And I knew the rules. I knew that throughput was the real test of scaling. I knew that data had to be kept consistent and durable, and that relational databases are the way to ensure atomicity, and that loss of information is never an option. I knew that clients were getting thinner as the layers of servers increased, and that the best client would be one that contained the least amount of state and allowed the important computations to go on inside the computing cloud. I knew that support for legacy code is vital to the adoption of any new technology, and that most legacy code has yet to be written.
But two years ago my world changed. I was asked to take on the technical architect position on Project Darkstar, a distributed infrastructure targeted to the massive-multiplayer online game and virtual-world market. At first, it seemed like a familiar system. The goal was to scale flexibly by enabling the dynamic addition (or subtraction) of machines to match load. There was a persistence layer and a communication layer. We also wanted to make the programming model as simple as possible, while enabling the system to use all the power of the new generations of multicore chips that Sun (and others) were producing. These were all problems that I had encountered before, so how hard could these particular versions of the problems for this particular market be? I agreed to spend a couple of months on the project, cleaning up the architecture and making sure it was on the right track while I thought about new research topics that I might want to tackle.
The three months have turned into two years (and counting). I've found lots of new research challenges, but they all have to do with finding ways to make the environment for online games and virtual worlds scale. In the process, I have been introduced to a different world of computing, with different problems, different assumptions, and a different environment. At times I feel like an anthropologist who has discovered a new civilization. I'm still learning about the culture and practice of games, and it is a different world.
To understand this new world, the first thing to realize is that it is part of the entertainment industry. Because of this, the most important goal for a game or virtual world is that it be fun. Everything else is secondary to this prime directive. Being fun is not an objective measure, but the goal is to provide an immersive, all-consuming experience that rewards the player for playing well, is easy to learn but hard to master, and will keep the player coming back again and again.
Most online games center around a story and a world, and the richness of the story and the world has much to do with the success of the game. The design of the game centers on the story and the gameplay. Design of the code that is used to implement the game comes quite a bit later (and is often considered much less interesting). A producer heads the team that builds the game or world. Members of the team include writers, artists, and musicians, as well as coders. The group with the least influence on the game is the coders; their job is to bring the vision of others to reality.
The computational environment for online games or virtual worlds is close to the exact inverse of that found in most markets serviced by the hightech industry. The clients are anything but thin; game players will be using the highest-end computing platform they can get, or a game console that has been specially designed for the computational rigors of these games. These client machines will have as much memory as can be jammed into the box, the latest and fastest CPU, and a graphics subsystem that has super-computing abilities on its own. These clients will also have considerable capacity for persistent storage, since one of the basic approaches to these games is to put as much information as possible on the client.

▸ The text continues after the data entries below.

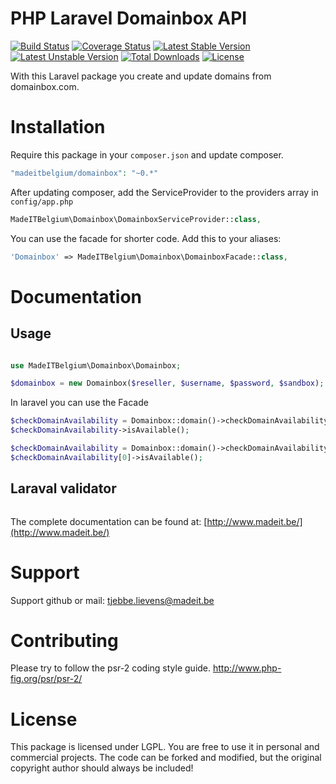 # PHP Laravel Domainbox API
[![Build Status](https://travis-ci.org/madeITBelgium/Domainbox.svg?branch=master)](https://travis-ci.org/madeITBelgium/Domainbox)
[![Coverage Status](https://coveralls.io/repos/github/madeITBelgium/Domainbox/badge.svg?branch=master)](https://coveralls.io/github/madeITBelgium/Domainbox?branch=master)
[![Latest Stable Version](https://poser.pugx.org/madeITBelgium/Domainbox/v/stable.svg)](https://packagist.org/packages/madeITBelgium/Domainbox)
[![Latest Unstable Version](https://poser.pugx.org/madeITBelgium/Domainbox/v/unstable.svg)](https://packagist.org/packages/madeITBelgium/Domainbox)
[![Total Downloads](https://poser.pugx.org/madeITBelgium/Domainbox/d/total.svg)](https://packagist.org/packages/madeITBelgium/Domainbox)
[![License](https://poser.pugx.org/madeITBelgium/Domainbox/license.svg)](https://packagist.org/packages/madeITBelgium/Domainbox)

With this Laravel package you create and update domains from domainbox.com.

# Installation

Require this package in your `composer.json` and update composer.

```php
"madeitbelgium/domainbox": "~0.*"
```

After updating composer, add the ServiceProvider to the providers array in `config/app.php`

```php
MadeITBelgium\Domainbox\DomainboxServiceProvider::class,
```

You can use the facade for shorter code. Add this to your aliases:

```php
'Domainbox' => MadeITBelgium\Domainbox\DomainboxFacade::class,
```

# Documentation
## Usage
```php

use MadeITBelgium\Domainbox\Domainbox;

$domainbox = new Domainbox($reseller, $username, $password, $sandbox); //Sandbox by default false

```

In laravel you can use the Facade
```php
$checkDomainAvailability = Domainbox::domain()->checkDomainAvailability($domainname, $launchPhase = 'GA', $allowOfflineLookups = false, $numberOfRetries = 1); // \MadeITBelgium\Domainbox\Response\DomainAvailable
$checkDomainAvailability->isAvailable();

$checkDomainAvailability = Domainbox::domain()->checkDomainAvailabilityPlus($domainname, $tlds); // Array of \MadeITBelgium\Domainbox\Response\DomainAvailable
$checkDomainAvailability[0]->isAvailable();
```

## Laraval validator
```php

```

The complete documentation can be found at: [http://www.madeit.be/](http://www.madeit.be/)

# Support

Support github or mail: tjebbe.lievens@madeit.be

# Contributing

Please try to follow the psr-2 coding style guide. http://www.php-fig.org/psr/psr-2/
# License

This package is licensed under LGPL. You are free to use it in personal and commercial projects. The code can be forked and modified, but the original copyright author should always be included!
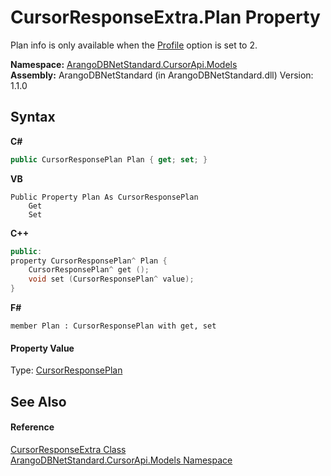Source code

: # CursorResponseExtra.Plan Property 
 

Plan info is only available when the <a href="46bb3b4d-befc-d5d3-b400-3fba10e8c85b">Profile</a> option is set to 2.

**Namespace:**&nbsp;<a href="35799343-7a53-6c3b-95d1-21ff990d1b8b">ArangoDBNetStandard.CursorApi.Models</a><br />**Assembly:**&nbsp;ArangoDBNetStandard (in ArangoDBNetStandard.dll) Version: 1.1.0

## Syntax

**C#**<br />
``` C#
public CursorResponsePlan Plan { get; set; }
```

**VB**<br />
``` VB
Public Property Plan As CursorResponsePlan
	Get
	Set
```

**C++**<br />
``` C++
public:
property CursorResponsePlan^ Plan {
	CursorResponsePlan^ get ();
	void set (CursorResponsePlan^ value);
}
```

**F#**<br />
``` F#
member Plan : CursorResponsePlan with get, set

```


#### Property Value
Type: <a href="ac230d02-5fb9-ed77-f066-cecde894e2ea">CursorResponsePlan</a>

## See Also


#### Reference
<a href="5be0fc71-f618-c973-dd17-6b49de368007">CursorResponseExtra Class</a><br /><a href="35799343-7a53-6c3b-95d1-21ff990d1b8b">ArangoDBNetStandard.CursorApi.Models Namespace</a><br />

The need for a heavyweight client is, in part, an outcome of the evolution of these games. Online games have developed from standalone products, in which everything was done on the local machines. This is more than entropy in the industry, however; keeping as much as possible on the client allows the communication with the server to be minimized, both in the number of calls made to the server and in the amount of information conveyed in those calls. This communication minimization is required to meet the prime directive of fun, since it is part of the way in which latency is minimized in these games.
Latency is the enemy of funand therefore the enemy of online games and virtual worlds. This is especially interesting in the case of online games, where the latency of the connection between the client and the servers cannot be controlled. Therefore, the communication protocol needs to be as simple as possible, and the information transmitted from the client to the server must fit into a single packet whenever possible. Further, the server must be designed so that it is doing very little, ensuring that whatever it is doing can be done very quickly so a response can be sent back to the player. Some interesting tricks have been developed to mask unavoidable latency from the player. These include techniques such as showing prerecorded clips during the loading of a mission or showing a "best guess" immediately at the result of an action and then repairing any differences between that guess and the actual result when the server responds.
The role of the server is twofold. The most obvious is to allow players to interact with each other in the context of the game. This role is becoming more important and more complex as these games and worlds become more and more elaborate. The original role of the server was to allow players to compete with each other in the game. Now games and worlds are developing their own societies, where players may compete but may also cooperate or simply interact in various ways. Virtual worlds allow users to try out new personalities. Games let players cooperate to do tasks that they would be unable to complete individually. In both, players are finding that a major draw of the technology is using it to connect to other people.
The second role of the server is to be the arbiter of truth between the clients. Whether the client is running on a console or on a personal computer, control rests in the hands of the player. This means the player has access to the client program, and the competitive nature of the games gives the player motivation to alter the client in the player's favor. Even in virtual worlds, where there is only social competition, the desire to enhance the opportunity of the individual player (more commonly known as "cheating") is common. This requires that the server, which is the one component that is not in control of the players, be the arbiter of the true state of the game. The game server is used both to discourage cheating (by making it much more difficult) and to detect cheating (by seeing patterns of divergence between the game state reported by the client and the game state held by the server). Peer-to-peer technologies might seem a natural fit for the first role of the game server, but this second role means that few if any games or worlds trust their peers enough to avoid the server component.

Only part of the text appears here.